» **Supplied material**
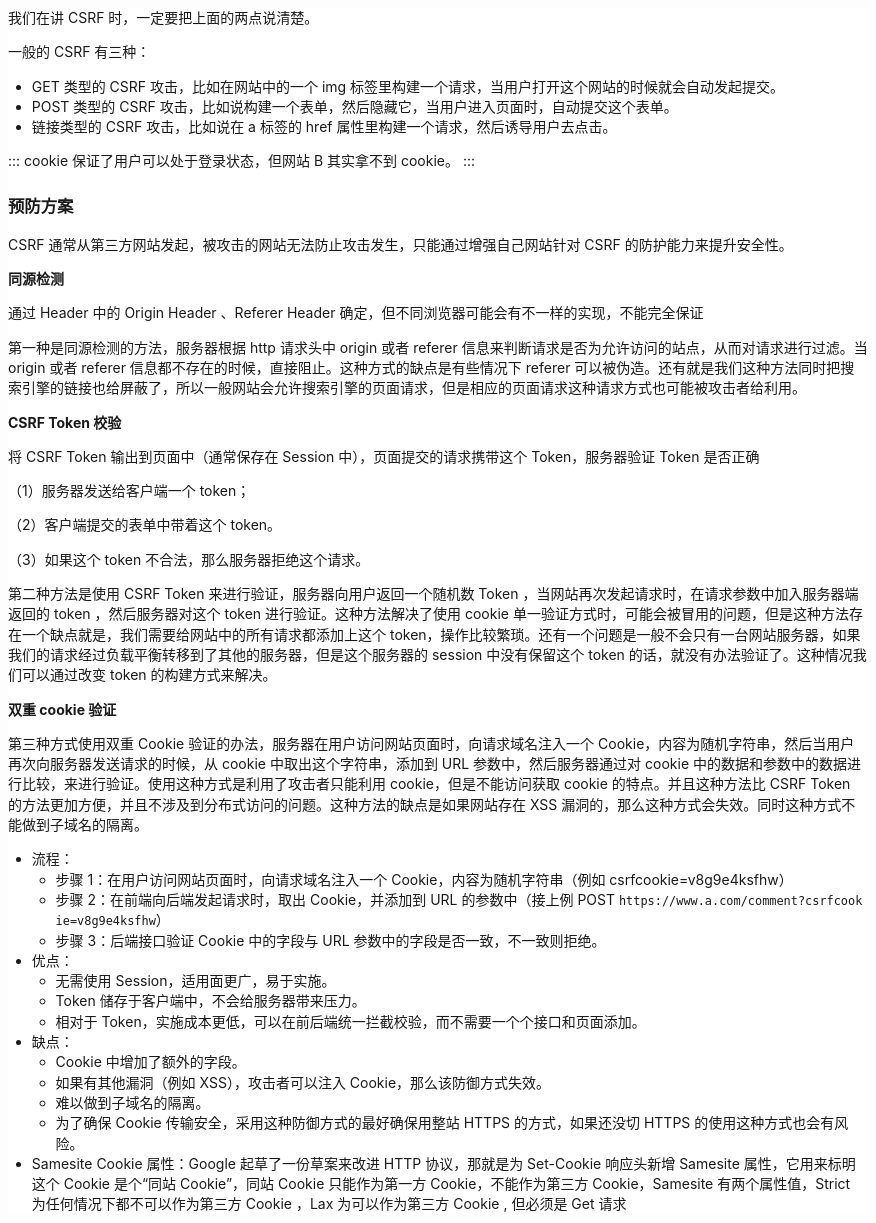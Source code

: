 我们在讲 CSRF 时，一定要把上面的两点说清楚。

一般的 CSRF 有三种：

- GET 类型的 CSRF 攻击，比如在网站中的一个 img 标签里构建一个请求，当用户打开这个网站的时候就会自动发起提交。
- POST 类型的 CSRF 攻击，比如说构建一个表单，然后隐藏它，当用户进入页面时，自动提交这个表单。
- 链接类型的 CSRF 攻击，比如说在 a 标签的 href 属性里构建一个请求，然后诱导用户去点击。

:::
cookie 保证了用户可以处于登录状态，但网站 B 其实拿不到 cookie。
:::

### 预防方案

CSRF 通常从第三方网站发起，被攻击的网站无法防止攻击发生，只能通过增强自己网站针对 CSRF 的防护能力来提升安全性。

**同源检测**

通过 Header 中的 Origin Header 、Referer Header 确定，但不同浏览器可能会有不一样的实现，不能完全保证

第一种是同源检测的方法，服务器根据 http 请求头中 origin 或者 referer 信息来判断请求是否为允许访问的站点，从而对请求进行过滤。当
origin 或者 referer 信息都不存在的时候，直接阻止。这种方式的缺点是有些情况下 referer
可以被伪造。还有就是我们这种方法同时把搜索引擎的链接也给屏蔽了，所以一般网站会允许搜索引擎的页面请求，但是相应的页面请求这种请求方式也可能被攻击者给利用。

**CSRF Token 校验**

将 CSRF Token 输出到页面中（通常保存在 Session 中），页面提交的请求携带这个 Token，服务器验证 Token 是否正确

（1）服务器发送给客户端一个 token；

（2）客户端提交的表单中带着这个 token。

（3）如果这个 token 不合法，那么服务器拒绝这个请求。

第二种方法是使用 CSRF Token 来进行验证，服务器向用户返回一个随机数 Token ，当网站再次发起请求时，在请求参数中加入服务器端返回的
token ，然后服务器对这个 token 进行验证。这种方法解决了使用 cookie 单一验证方式时，可能会被冒用的问题，但是这种方法存在一个缺点就是，我们需要给网站中的所有请求都添加上这个
token，操作比较繁琐。还有一个问题是一般不会只有一台网站服务器，如果我们的请求经过负载平衡转移到了其他的服务器，但是这个服务器的
session 中没有保留这个 token 的话，就没有办法验证了。这种情况我们可以通过改变 token 的构建方式来解决。

**双重 cookie 验证**

第三种方式使用双重 Cookie 验证的办法，服务器在用户访问网站页面时，向请求域名注入一个 Cookie，内容为随机字符串，然后当用户再次向服务器发送请求的时候，从
cookie 中取出这个字符串，添加到 URL 参数中，然后服务器通过对 cookie 中的数据和参数中的数据进行比较，来进行验证。使用这种方式是利用了攻击者只能利用
cookie，但是不能访问获取 cookie 的特点。并且这种方法比 CSRF Token 的方法更加方便，并且不涉及到分布式访问的问题。这种方法的缺点是如果网站存在
XSS 漏洞的，那么这种方式会失效。同时这种方式不能做到子域名的隔离。

- 流程：
  - 步骤 1：在用户访问网站页面时，向请求域名注入一个 Cookie，内容为随机字符串（例如 csrfcookie=v8g9e4ksfhw）
  - 步骤 2：在前端向后端发起请求时，取出 Cookie，并添加到 URL 的参数中（接上例
    POST `https://www.a.com/comment?csrfcookie=v8g9e4ksfhw`）
  - 步骤 3：后端接口验证 Cookie 中的字段与 URL 参数中的字段是否一致，不一致则拒绝。
- 优点：
  - 无需使用 Session，适用面更广，易于实施。
  - Token 储存于客户端中，不会给服务器带来压力。
  - 相对于 Token，实施成本更低，可以在前后端统一拦截校验，而不需要一个个接口和页面添加。
- 缺点：
  - Cookie 中增加了额外的字段。
  - 如果有其他漏洞（例如 XSS），攻击者可以注入 Cookie，那么该防御方式失效。
  - 难以做到子域名的隔离。
  - 为了确保 Cookie 传输安全，采用这种防御方式的最好确保用整站 HTTPS 的方式，如果还没切 HTTPS 的使用这种方式也会有风险。
- Samesite Cookie 属性：Google 起草了一份草案来改进 HTTP 协议，那就是为 Set-Cookie 响应头新增 Samesite 属性，它用来标明这个
  Cookie 是个“同站 Cookie”，同站 Cookie 只能作为第一方 Cookie，不能作为第三方 Cookie，Samesite 有两个属性值，Strict
  为任何情况下都不可以作为第三方 Cookie ，Lax 为可以作为第三方 Cookie , 但必须是 Get 请求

» **Task goal**
What is the number of lines in the records holding "来进行验证"? Give the number alone.

» **Answer box**
2